> Your task
Find the lines below that include the word "setup" and state how many there are, adding nothing.

━━━━━ Dataset extract

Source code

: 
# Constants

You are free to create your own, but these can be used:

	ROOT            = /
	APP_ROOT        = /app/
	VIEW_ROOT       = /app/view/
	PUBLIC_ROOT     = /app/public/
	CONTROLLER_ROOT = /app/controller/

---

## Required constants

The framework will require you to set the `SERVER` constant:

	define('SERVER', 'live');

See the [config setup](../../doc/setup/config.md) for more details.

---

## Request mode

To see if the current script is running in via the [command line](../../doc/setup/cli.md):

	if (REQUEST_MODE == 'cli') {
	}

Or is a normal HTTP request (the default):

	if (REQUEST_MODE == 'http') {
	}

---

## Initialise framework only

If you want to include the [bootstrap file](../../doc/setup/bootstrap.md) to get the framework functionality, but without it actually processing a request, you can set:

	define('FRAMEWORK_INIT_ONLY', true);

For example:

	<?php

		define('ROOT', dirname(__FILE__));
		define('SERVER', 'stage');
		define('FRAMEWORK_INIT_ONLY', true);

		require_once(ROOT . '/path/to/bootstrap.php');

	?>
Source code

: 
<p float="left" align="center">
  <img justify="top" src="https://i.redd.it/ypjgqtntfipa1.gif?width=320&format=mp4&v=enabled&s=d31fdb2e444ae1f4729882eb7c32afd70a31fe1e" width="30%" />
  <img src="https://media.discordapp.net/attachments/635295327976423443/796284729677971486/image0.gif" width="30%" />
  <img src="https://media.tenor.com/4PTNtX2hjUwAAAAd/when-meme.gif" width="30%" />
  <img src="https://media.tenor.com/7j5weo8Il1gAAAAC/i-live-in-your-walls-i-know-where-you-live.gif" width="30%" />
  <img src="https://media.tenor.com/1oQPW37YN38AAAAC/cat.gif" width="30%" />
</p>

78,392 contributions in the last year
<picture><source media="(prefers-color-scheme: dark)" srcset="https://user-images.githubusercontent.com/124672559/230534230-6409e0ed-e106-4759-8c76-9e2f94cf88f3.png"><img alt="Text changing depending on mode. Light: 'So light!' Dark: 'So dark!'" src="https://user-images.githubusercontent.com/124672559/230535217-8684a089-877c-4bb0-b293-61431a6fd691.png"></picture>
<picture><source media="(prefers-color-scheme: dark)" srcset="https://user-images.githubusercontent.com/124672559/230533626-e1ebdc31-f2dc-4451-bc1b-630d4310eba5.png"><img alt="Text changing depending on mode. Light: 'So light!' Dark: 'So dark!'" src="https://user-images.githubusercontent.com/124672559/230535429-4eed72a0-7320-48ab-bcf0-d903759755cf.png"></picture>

━━━━━━━━━━
━━━━━ Dataset extract

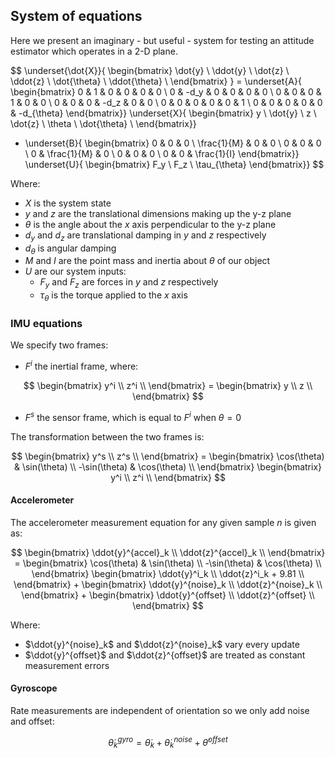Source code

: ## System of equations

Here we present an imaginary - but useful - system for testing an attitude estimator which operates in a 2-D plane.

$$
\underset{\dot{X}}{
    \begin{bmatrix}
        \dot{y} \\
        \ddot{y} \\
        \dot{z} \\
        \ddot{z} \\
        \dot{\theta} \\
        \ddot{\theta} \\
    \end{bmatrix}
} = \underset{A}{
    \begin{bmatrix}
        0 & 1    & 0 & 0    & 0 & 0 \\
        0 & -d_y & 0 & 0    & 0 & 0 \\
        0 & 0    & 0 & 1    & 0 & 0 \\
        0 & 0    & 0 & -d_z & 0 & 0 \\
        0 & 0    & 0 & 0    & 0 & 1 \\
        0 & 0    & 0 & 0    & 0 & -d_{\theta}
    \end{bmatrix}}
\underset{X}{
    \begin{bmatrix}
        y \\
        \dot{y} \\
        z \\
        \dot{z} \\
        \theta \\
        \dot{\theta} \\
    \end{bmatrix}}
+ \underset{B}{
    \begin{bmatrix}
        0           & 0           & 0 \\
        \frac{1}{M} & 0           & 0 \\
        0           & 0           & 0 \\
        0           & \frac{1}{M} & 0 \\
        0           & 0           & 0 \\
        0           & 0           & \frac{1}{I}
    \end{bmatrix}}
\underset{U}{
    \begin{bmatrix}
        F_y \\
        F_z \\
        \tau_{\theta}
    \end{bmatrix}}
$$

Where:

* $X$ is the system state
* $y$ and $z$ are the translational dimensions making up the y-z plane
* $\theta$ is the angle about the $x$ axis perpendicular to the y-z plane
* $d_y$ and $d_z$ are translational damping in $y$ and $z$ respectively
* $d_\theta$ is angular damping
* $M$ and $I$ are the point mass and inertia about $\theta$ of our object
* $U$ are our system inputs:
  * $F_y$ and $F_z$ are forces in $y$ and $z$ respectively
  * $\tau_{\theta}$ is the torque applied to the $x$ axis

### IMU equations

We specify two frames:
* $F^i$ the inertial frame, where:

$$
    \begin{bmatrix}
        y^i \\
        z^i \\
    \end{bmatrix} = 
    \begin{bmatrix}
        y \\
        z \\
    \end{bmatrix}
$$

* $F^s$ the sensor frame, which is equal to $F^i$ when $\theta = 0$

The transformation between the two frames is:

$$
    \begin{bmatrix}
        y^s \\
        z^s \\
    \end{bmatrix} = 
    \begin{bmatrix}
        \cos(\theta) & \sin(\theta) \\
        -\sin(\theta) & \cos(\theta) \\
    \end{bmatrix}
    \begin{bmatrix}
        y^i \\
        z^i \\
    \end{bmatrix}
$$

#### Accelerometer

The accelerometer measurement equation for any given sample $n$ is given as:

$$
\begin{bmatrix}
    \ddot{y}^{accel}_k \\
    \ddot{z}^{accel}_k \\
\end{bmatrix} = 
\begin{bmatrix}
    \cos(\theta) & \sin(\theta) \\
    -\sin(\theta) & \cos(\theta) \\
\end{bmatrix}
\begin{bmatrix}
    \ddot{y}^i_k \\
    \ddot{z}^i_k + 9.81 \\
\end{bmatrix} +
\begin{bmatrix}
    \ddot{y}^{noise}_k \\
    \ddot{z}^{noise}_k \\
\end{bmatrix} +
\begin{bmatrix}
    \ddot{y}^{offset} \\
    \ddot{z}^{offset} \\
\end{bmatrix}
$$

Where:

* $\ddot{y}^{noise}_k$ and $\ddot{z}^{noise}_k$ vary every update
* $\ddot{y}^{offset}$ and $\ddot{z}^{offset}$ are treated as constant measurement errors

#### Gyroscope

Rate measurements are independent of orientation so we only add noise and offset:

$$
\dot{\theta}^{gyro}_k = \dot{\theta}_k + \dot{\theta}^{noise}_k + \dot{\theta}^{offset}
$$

━━━━━━━━━━

> Your response
3